Tentang Agama Kaharingan

Kaharingan adalah agama asli lokal di Kalimantan. Sebelumnya, agama Kaharingan disebut agama helu. Istilah Kaharingan diperkenalkan oleh Tjilik Riwut dan digunakan hingga sekarang. Kaharingan berasal dari kata haring yang berarti hidup.

Kaharingan adalah Kehidupan

Kaharingan adalah kehidupan, kehidupan adalah Kaharingan. Orang Kaharingan percaya bahwa Sang Pencipta menitipkan pesan kehidupan melalui diri sendiri. Mengakui keberadaan Sang Pencipta dimulai sejak dalam rahim. Pengakuan ini menjadi dasar 5 (lima) sarahan atau pengakuan iman Kaharingan.

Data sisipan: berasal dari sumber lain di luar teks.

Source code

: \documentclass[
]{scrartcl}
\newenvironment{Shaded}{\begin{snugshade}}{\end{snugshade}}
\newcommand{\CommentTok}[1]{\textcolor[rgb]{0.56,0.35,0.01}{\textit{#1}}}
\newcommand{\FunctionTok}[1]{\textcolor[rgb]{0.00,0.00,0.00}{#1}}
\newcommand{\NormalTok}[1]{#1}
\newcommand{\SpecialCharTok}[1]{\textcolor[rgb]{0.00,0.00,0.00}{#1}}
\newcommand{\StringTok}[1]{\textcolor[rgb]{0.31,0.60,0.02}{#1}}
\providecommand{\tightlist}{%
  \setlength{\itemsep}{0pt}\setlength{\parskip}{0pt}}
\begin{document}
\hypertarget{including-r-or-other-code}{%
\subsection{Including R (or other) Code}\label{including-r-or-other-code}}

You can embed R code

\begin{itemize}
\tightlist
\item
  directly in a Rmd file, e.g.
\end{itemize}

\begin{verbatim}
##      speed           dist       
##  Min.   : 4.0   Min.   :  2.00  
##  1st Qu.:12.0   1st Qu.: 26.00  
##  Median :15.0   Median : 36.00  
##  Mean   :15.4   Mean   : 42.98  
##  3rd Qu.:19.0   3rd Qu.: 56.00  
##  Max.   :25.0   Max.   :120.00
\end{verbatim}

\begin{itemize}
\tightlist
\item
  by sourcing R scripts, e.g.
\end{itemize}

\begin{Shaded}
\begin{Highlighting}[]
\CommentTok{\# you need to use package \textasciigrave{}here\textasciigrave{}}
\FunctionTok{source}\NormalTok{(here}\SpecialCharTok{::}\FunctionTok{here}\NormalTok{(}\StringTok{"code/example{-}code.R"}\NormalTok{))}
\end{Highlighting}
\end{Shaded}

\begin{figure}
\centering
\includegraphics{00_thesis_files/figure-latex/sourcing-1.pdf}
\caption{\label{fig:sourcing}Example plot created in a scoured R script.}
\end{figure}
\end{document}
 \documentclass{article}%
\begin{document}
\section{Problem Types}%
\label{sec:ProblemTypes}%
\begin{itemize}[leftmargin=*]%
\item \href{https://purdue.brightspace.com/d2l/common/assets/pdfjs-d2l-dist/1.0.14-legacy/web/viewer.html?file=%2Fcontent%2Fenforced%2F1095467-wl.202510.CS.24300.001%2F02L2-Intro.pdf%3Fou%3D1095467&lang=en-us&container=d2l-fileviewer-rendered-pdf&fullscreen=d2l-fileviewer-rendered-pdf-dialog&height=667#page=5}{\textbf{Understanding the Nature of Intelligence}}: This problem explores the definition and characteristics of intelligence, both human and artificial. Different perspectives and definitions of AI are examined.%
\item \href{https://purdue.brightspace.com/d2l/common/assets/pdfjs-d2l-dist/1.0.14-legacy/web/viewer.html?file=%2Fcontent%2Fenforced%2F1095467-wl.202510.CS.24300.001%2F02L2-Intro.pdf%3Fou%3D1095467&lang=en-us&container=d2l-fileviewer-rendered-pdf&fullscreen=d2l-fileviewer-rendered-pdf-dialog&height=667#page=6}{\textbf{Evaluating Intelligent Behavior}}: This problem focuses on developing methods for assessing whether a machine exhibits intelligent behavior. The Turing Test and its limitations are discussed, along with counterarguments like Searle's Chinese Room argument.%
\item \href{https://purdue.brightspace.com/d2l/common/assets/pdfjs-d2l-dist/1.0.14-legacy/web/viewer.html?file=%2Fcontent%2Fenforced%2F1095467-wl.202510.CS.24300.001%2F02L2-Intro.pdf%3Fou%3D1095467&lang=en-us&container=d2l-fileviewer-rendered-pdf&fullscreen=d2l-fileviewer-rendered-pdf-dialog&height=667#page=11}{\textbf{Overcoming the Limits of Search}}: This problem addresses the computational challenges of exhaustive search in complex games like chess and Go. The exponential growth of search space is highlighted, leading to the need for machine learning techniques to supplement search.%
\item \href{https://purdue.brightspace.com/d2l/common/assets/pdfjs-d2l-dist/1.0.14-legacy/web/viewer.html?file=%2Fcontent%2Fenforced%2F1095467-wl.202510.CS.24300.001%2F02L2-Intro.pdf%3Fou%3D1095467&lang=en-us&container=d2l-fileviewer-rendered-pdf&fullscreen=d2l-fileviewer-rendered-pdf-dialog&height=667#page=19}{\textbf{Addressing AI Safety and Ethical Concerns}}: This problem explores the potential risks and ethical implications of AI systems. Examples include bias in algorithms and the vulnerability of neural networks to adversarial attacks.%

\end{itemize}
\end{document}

Apakah Kaharingan bagian dari Hindu?

Penganut Kaharingan dapat mencantumkan Hindu dalam dokumen kependudukan dan lainnya, tetapi dalam menjalankan kegiatan keagamaan tetap menggunakan ajaran Kaharingan yang murni.

Terlepas dari integrasi, Kaharingan tidak memiliki hubungan dengan Hindu. Kaharingan adalah agama asli orang Dayak, sementara Hindu berasal dari India. Dalam hal kepercayaan, Kaharingan dan Hindu memiliki beberapa pandangan yang bertolak belakang. Misalnya: orang Hindu tidak boleh mengkonsumsi sapi, sementara orang Kaharingan malah mengurbankan sapi saat upacara tiwah.

Mengapa tidak menggunakan Hindu Kaharingan?

Kami tidak dapat menggunakan kata Hindu dan Kaharingan secara bersamaan karena itu melanggar dokumen integrasi.

Dalam dokumen integrasi, PHDI secara jelas menyatakan bahwa Hindu hanya ada satu. Penganut Kaharingan yang memilih bergabung dengan Hindu wajib beralih ke ajaran Hindu secara murni. Sementara itu, selama ini penganut Kaharingan tidak bersedia melakukannya. Kaharingan memiliki konsep kepercayaan independen.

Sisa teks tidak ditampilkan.